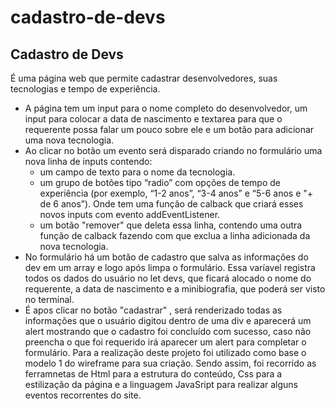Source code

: # cadastro-de-devs
## Cadastro de Devs

É uma página web que permite cadastrar desenvolvedores, suas tecnologias e tempo de experiência. 
- A página tem um input para o nome completo do desenvolvedor, um input para colocar a data de nascimento e textarea para que o requerente possa falar um pouco sobre ele  e um botão para adicionar uma nova tecnologia.
- Ao clicar no botão um evento será disparado criando no formulário uma nova linha de inputs contendo:
    - um campo de texto para o nome da tecnologia.
    - um grupo de botões tipo “radio” com opções de tempo de experiência (por exemplo, “1-2 anos”, “3-4 anos” e “5-6 anos e "+ de 6 anos”). Onde tem uma função de calback que criará esses novos inputs  com evento addEventListener.
    - um botão "remover" que deleta essa linha, contendo uma outra função de calback fazendo com que exclua a linha adicionada da nova tecnologia.
- No formulário há um botão de cadastro que salva as informações do dev em um array e logo após limpa o formulário. Essa varíavel  registra todos os dados do usuário no let devs, que ficará alocado o nome do requerente, a data de nascimento e a minibiografia, que poderá ser visto no terminal.
-  É apos clicar no botão "cadastrar" , será renderizado todas as informações que o usuário digitou dentro de uma div e aparecerá um alert mostrando que o cadastro foi concluído com sucesso, caso não preencha o que foi requerido irá aparecer um alert para completar o formulário.
Para a realização deste projeto foi utilizado como base o modelo 1 do wireframe para sua criação. Sendo assim, foi recorrido as ferramnetas de Html para a estrutura do conteúdo, Css para a estilização da página e a linguagem JavaSript para realizar alguns eventos recorrentes do site.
========================================
EXERCISE OBJECTIVE -
Count up the lines of the listing in which the word "calback" occurs, then state that number by itself.

OUTPUT OF THE EXERCISE -
2